─── Source data
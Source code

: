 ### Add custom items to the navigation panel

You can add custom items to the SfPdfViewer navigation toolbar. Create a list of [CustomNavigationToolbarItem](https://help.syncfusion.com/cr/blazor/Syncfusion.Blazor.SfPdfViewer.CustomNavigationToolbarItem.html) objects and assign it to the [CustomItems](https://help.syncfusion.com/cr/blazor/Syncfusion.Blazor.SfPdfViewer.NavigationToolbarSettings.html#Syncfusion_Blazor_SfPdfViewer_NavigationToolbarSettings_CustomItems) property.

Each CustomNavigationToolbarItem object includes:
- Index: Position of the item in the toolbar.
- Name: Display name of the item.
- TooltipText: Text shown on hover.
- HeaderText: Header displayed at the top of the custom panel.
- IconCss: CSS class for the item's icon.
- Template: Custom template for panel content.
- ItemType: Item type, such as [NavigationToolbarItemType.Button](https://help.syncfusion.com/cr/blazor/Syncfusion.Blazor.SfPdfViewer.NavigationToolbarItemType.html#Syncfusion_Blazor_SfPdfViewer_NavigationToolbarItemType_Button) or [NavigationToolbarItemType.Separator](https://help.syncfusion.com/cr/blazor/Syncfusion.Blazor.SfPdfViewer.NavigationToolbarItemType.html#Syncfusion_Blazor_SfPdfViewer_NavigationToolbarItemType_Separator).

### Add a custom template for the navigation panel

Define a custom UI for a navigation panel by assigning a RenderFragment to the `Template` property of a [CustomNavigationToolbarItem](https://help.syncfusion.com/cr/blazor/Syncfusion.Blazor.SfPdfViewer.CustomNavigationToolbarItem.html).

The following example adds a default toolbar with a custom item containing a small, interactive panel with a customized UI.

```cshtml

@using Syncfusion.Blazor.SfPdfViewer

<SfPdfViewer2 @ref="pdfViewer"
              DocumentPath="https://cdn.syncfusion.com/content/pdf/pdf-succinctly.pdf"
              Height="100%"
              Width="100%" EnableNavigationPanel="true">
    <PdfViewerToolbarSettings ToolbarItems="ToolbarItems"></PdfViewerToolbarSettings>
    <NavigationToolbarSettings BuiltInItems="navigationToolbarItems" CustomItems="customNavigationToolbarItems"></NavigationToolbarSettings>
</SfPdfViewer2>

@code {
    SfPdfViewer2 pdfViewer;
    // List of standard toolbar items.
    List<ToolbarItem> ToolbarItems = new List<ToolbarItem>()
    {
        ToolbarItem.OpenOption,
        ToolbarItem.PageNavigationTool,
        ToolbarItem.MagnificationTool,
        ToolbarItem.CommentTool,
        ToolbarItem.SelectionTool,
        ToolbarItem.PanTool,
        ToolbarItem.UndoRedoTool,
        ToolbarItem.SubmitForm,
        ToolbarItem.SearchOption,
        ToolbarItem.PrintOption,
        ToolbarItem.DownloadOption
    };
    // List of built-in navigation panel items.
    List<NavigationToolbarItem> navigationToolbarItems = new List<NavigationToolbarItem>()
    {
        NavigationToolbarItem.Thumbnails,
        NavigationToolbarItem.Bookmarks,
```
──────
What you have to do:
Give again each line shown above, keeping every word as it is.

Answer to this problem:
Source code

: ### Add custom items to the navigation panel

You can add custom items to the SfPdfViewer navigation toolbar. Create a list of [CustomNavigationToolbarItem](https://help.syncfusion.com/cr/blazor/Syncfusion.Blazor.SfPdfViewer.CustomNavigationToolbarItem.html) objects and assign it to the [CustomItems](https://help.syncfusion.com/cr/blazor/Syncfusion.Blazor.SfPdfViewer.NavigationToolbarSettings.html#Syncfusion_Blazor_SfPdfViewer_NavigationToolbarSettings_CustomItems) property.

Each CustomNavigationToolbarItem object includes:
- Index: Position of the item in the toolbar.
- Name: Display name of the item.
- TooltipText: Text shown on hover.
- HeaderText: Header displayed at the top of the custom panel.
- IconCss: CSS class for the item's icon.
- Template: Custom template for panel content.
- ItemType: Item type, such as [NavigationToolbarItemType.Button](https://help.syncfusion.com/cr/blazor/Syncfusion.Blazor.SfPdfViewer.NavigationToolbarItemType.html#Syncfusion_Blazor_SfPdfViewer_NavigationToolbarItemType_Button) or [NavigationToolbarItemType.Separator](https://help.syncfusion.com/cr/blazor/Syncfusion.Blazor.SfPdfViewer.NavigationToolbarItemType.html#Syncfusion_Blazor_SfPdfViewer_NavigationToolbarItemType_Separator).

### Add a custom template for the navigation panel

Define a custom UI for a navigation panel by assigning a RenderFragment to the `Template` property of a [CustomNavigationToolbarItem](https://help.syncfusion.com/cr/blazor/Syncfusion.Blazor.SfPdfViewer.CustomNavigationToolbarItem.html).

The following example adds a default toolbar with a custom item containing a small, interactive panel with a customized UI.

```cshtml

@using Syncfusion.Blazor.SfPdfViewer

<SfPdfViewer2 @ref="pdfViewer"
              DocumentPath="https://cdn.syncfusion.com/content/pdf/pdf-succinctly.pdf"
              Height="100%"
              Width="100%" EnableNavigationPanel="true">
    <PdfViewerToolbarSettings ToolbarItems="ToolbarItems"></PdfViewerToolbarSettings>
    <NavigationToolbarSettings BuiltInItems="navigationToolbarItems" CustomItems="customNavigationToolbarItems"></NavigationToolbarSettings>
</SfPdfViewer2>

@code {
    SfPdfViewer2 pdfViewer;
    // List of standard toolbar items.
    List<ToolbarItem> ToolbarItems = new List<ToolbarItem>()
    {
        ToolbarItem.OpenOption,
        ToolbarItem.PageNavigationTool,
        ToolbarItem.MagnificationTool,
        ToolbarItem.CommentTool,
        ToolbarItem.SelectionTool,
        ToolbarItem.PanTool,
        ToolbarItem.UndoRedoTool,
        ToolbarItem.SubmitForm,
        ToolbarItem.SearchOption,
        ToolbarItem.PrintOption,
        ToolbarItem.DownloadOption
    };
    // List of built-in navigation panel items.
    List<NavigationToolbarItem> navigationToolbarItems = new List<NavigationToolbarItem>()
    {
        NavigationToolbarItem.Thumbnails,
        NavigationToolbarItem.Bookmarks,
```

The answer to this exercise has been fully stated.